Lecture du mercredi 19 octobre 2016
REPUBLIQUE FRANCAISE

AU NOM DU PEUPLE FRANCAIS




Vu la procédure suivante :

1° Sous le n° 400574, par un mémoire et un mémoire en réplique, enregistrés le 20 juillet et le 12 septembre 2016 au secrétariat du contentieux du Conseil d'État, la commune de Courbevoie demande au Conseil d'État, en application de l'article 23-5 de l'ordonnance n° 58-1067 du 7 novembre 1958 et à l'appui de sa requête tendant à l'annulation du décret n° 2016-423 du 8 avril 2016 relatif aux dotations de l'Etat, aux collectivités territoriales et à la péréquation des ressources fiscales, de renvoyer au Conseil constitutionnel la question de la conformité aux droits et libertés garantis par la Constitution de l'article L. 5219-8 du code général des collectivités territoriales.


2° Sous le n° 401676, par un mémoire, un mémoire en réplique et un nouveau mémoire, enregistrés le 21 juillet 2016 et le 28 septembre 2016 au secrétariat du contentieux du Conseil d'État, la commune de Courbevoie demande au Conseil d'État, en application de l'article 23-5 de l'ordonnance n° 58-1067 du 7 novembre 1958 et à l'appui de sa requête tendant à l'annulation de la note du ministre de l'intérieur du 27 mai 2016 relative à la répartition du fonds national de péréquation des ressources intercommunales et communales (FPIC) pour l'exercice 2016 à destination de la métropole et des départements d'outre-mer, à l'exception de Mayotte, de renvoyer au Conseil constitutionnel la question de la conformité aux droits et libertés garantis par la Constitution de l'article L. 5219-8 du code général des collectivités territoriales.

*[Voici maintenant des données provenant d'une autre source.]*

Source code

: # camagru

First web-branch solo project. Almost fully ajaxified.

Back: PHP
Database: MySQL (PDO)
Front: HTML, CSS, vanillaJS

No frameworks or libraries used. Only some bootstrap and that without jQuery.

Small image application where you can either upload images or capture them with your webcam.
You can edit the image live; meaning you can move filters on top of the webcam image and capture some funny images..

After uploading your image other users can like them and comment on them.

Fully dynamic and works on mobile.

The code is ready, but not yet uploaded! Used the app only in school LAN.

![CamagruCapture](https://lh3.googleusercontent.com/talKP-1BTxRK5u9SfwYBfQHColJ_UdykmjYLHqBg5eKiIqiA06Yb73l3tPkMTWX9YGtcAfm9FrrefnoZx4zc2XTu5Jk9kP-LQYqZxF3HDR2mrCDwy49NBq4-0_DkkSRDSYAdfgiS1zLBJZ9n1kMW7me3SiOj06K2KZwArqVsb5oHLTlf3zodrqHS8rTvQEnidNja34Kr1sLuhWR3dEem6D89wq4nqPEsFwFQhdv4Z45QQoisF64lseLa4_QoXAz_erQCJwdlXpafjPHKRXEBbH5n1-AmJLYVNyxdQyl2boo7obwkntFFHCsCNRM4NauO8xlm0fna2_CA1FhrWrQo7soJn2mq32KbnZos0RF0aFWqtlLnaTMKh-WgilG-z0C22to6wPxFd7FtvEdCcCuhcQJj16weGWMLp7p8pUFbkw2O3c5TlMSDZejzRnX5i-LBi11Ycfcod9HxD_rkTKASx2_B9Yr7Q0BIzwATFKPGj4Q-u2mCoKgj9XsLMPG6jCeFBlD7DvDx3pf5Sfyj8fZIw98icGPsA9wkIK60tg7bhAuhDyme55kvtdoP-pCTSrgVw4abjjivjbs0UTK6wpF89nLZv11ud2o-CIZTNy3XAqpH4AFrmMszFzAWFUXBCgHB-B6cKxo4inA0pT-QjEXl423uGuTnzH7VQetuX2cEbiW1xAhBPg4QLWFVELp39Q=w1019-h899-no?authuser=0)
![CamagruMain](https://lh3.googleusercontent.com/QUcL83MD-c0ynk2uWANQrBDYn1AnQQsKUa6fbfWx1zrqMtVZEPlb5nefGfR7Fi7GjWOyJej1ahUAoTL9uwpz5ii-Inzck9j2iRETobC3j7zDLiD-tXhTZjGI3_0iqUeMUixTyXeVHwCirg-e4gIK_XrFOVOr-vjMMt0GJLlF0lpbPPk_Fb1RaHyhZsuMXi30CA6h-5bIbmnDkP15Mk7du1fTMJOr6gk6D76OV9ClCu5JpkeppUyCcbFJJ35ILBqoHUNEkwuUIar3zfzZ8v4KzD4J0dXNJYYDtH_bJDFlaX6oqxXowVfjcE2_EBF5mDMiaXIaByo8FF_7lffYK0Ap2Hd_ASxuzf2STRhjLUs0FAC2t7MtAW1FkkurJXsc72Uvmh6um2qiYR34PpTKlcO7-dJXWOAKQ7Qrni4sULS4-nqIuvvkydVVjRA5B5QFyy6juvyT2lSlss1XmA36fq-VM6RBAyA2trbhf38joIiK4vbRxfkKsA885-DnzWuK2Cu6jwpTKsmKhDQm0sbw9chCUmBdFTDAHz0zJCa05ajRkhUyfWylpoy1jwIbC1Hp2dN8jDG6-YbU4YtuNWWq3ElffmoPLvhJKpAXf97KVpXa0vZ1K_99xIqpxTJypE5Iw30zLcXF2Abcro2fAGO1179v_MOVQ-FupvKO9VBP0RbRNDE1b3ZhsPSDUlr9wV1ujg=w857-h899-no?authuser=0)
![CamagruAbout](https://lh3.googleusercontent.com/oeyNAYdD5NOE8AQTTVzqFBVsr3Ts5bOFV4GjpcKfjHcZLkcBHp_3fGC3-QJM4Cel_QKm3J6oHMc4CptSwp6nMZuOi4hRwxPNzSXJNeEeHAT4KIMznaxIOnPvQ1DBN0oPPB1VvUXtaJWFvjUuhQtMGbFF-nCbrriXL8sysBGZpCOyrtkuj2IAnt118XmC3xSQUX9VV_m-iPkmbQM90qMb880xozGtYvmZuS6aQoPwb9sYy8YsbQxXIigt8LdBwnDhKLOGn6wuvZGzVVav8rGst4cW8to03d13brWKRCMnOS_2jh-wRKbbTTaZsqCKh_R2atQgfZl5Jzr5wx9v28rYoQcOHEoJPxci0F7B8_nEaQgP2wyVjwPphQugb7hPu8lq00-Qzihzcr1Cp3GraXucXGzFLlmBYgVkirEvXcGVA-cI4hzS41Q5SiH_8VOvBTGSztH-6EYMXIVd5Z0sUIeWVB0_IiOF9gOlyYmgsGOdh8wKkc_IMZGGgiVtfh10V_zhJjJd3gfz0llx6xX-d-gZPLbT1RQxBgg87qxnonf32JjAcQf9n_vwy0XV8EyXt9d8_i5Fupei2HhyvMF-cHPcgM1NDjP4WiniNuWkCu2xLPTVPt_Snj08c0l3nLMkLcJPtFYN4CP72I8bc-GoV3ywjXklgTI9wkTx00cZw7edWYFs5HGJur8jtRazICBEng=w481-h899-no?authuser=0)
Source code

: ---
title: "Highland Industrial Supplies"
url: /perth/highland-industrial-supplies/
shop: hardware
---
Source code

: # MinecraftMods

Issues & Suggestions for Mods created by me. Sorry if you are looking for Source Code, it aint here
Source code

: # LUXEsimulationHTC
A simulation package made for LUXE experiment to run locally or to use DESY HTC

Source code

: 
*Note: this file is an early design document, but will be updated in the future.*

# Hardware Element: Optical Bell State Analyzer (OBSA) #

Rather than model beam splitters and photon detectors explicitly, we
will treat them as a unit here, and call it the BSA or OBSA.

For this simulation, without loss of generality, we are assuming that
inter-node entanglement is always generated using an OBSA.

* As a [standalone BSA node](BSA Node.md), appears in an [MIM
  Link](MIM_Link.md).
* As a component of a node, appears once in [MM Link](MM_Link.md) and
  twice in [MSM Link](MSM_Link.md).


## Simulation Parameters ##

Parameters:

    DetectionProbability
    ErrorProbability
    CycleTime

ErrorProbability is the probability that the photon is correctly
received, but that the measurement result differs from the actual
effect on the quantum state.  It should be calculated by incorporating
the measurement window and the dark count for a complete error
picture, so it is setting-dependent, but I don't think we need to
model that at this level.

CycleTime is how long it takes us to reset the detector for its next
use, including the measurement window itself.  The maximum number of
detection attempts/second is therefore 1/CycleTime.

....................................................................................

Vu les autres pièces du dossier ;

Vu :
- la Constitution, notamment son Préambule et ses articles 72, 72-2 et 61-1 ;
- l'ordonnance n° 58-1067 du 7 novembre 1958 ;
- Vu le code général des collectivités territoriales ;
- la loi n° 2015-1785 du 29 décembre 2015 ;
- la décision du Conseil constitutionnel n° 2013-685 DC du 29 décembre 2013 ;
- le code de justice administrative ;



Après avoir entendu en séance publique :

- le rapport de M. François Monteagle, maître des requêtes en service extraordinaire,

- les conclusions de M. Vincent Daumas, rapporteur public ;

La parole ayant été donnée, avant et après les conclusions, à la SCP Gatineau, Fattaccini, avocat de la commune de Courbevoie ;



Considérant ce qui suit :

1. La question soulevée dans les instances visées ci-dessus est unique. Il y a lieu de joindre ces instances et de statuer par une seule décision.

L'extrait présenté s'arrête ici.